Instructions to follow.
Would you retype the listing below word for word, without any of its pictures?

Recorded information.
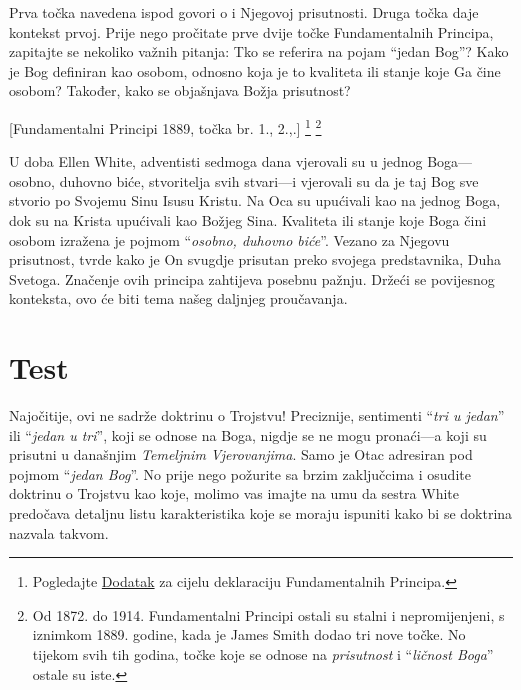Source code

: Prva točka navedena ispod govori o  i Njegovoj prisutnosti. Druga točka daje kontekst prvoj. Prije nego pročitate prve dvije točke Fundamentalnih Principa, zapitajte se nekoliko važnih pitanja: Tko se referira na pojam “jedan Bog”? Kako je Bog definiran kao osobom, odnosno koja je to kvaliteta ili stanje koje Ga čine osobom? Također, kako se objašnjava Božja prisutnost?


[Fundamentalni Principi 1889, točka br. 1., 2.,.] \footnote{Pogledajte \hyperref[chap:appendix]{Dodatak} za cijelu deklaraciju Fundamentalnih Principa.} \footnote{Od 1872. do 1914. Fundamentalni Principi ostali su stalni i nepromijenjeni, s iznimkom 1889. godine, kada je James Smith dodao tri nove točke. No tijekom svih tih godina, točke koje se odnose na \textit{prisutnost} i “\textit{ličnost Boga}” ostale su iste.}

U doba Ellen White, adventisti sedmoga dana vjerovali su u jednog Boga—osobno, duhovno biće, stvoritelja svih stvari—i vjerovali su da je taj Bog sve stvorio po Svojemu Sinu Isusu Kristu. Na Oca su upućivali kao na jednog Boga, dok su na Krista upućivali kao Božjeg Sina. Kvaliteta ili stanje koje Boga čini osobom izražena je pojmom “\textit{osobno, duhovno biće}”. Vezano za Njegovu prisutnost,  tvrde kako je On svugdje prisutan preko svojega predstavnika, Duha Svetoga. Značenje ovih principa zahtijeva posebnu pažnju. Držeći se povijesnog konteksta, ovo će biti tema našeg daljnjeg proučavanja.

\section*{Test}

Najočitije, ovi  ne sadrže doktrinu o Trojstvu! Preciznije, sentimenti “\textit{tri u jedan}” ili “\textit{jedan u tri}”, koji se odnose na Boga, nigdje se ne mogu pronaći—a koji su prisutni u današnjim \textit{Temeljnim Vjerovanjima}. Samo je Otac adresiran pod pojmom “\textit{jedan Bog}”. No prije nego požurite sa brzim zaključcima i osudite doktrinu o Trojstvu kao koje, molimo vas imajte na umu da sestra White predočava detaljnu listu karakteristika koje se moraju ispuniti kako bi se doktrina nazvala takvom.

Solution to the exercise.
Source code

: Prva točka navedena ispod govori o  i Njegovoj prisutnosti. Druga točka daje kontekst prvoj. Prije nego pročitate prve dvije točke Fundamentalnih Principa, zapitajte se nekoliko važnih pitanja: Tko se referira na pojam “jedan Bog”? Kako je Bog definiran kao osobom, odnosno koja je to kvaliteta ili stanje koje Ga čine osobom? Također, kako se objašnjava Božja prisutnost?


[Fundamentalni Principi 1889, točka br. 1., 2.,.] \footnote{Pogledajte \hyperref[chap:appendix]{Dodatak} za cijelu deklaraciju Fundamentalnih Principa.} \footnote{Od 1872. do 1914. Fundamentalni Principi ostali su stalni i nepromijenjeni, s iznimkom 1889. godine, kada je James Smith dodao tri nove točke. No tijekom svih tih godina, točke koje se odnose na \textit{prisutnost} i “\textit{ličnost Boga}” ostale su iste.}

U doba Ellen White, adventisti sedmoga dana vjerovali su u jednog Boga—osobno, duhovno biće, stvoritelja svih stvari—i vjerovali su da je taj Bog sve stvorio po Svojemu Sinu Isusu Kristu. Na Oca su upućivali kao na jednog Boga, dok su na Krista upućivali kao Božjeg Sina. Kvaliteta ili stanje koje Boga čini osobom izražena je pojmom “\textit{osobno, duhovno biće}”. Vezano za Njegovu prisutnost,  tvrde kako je On svugdje prisutan preko svojega predstavnika, Duha Svetoga. Značenje ovih principa zahtijeva posebnu pažnju. Držeći se povijesnog konteksta, ovo će biti tema našeg daljnjeg proučavanja.

\section*{Test}

Najočitije, ovi  ne sadrže doktrinu o Trojstvu! Preciznije, sentimenti “\textit{tri u jedan}” ili “\textit{jedan u tri}”, koji se odnose na Boga, nigdje se ne mogu pronaći—a koji su prisutni u današnjim \textit{Temeljnim Vjerovanjima}. Samo je Otac adresiran pod pojmom “\textit{jedan Bog}”. No prije nego požurite sa brzim zaključcima i osudite doktrinu o Trojstvu kao koje, molimo vas imajte na umu da sestra White predočava detaljnu listu karakteristika koje se moraju ispuniti kako bi se doktrina nazvala takvom.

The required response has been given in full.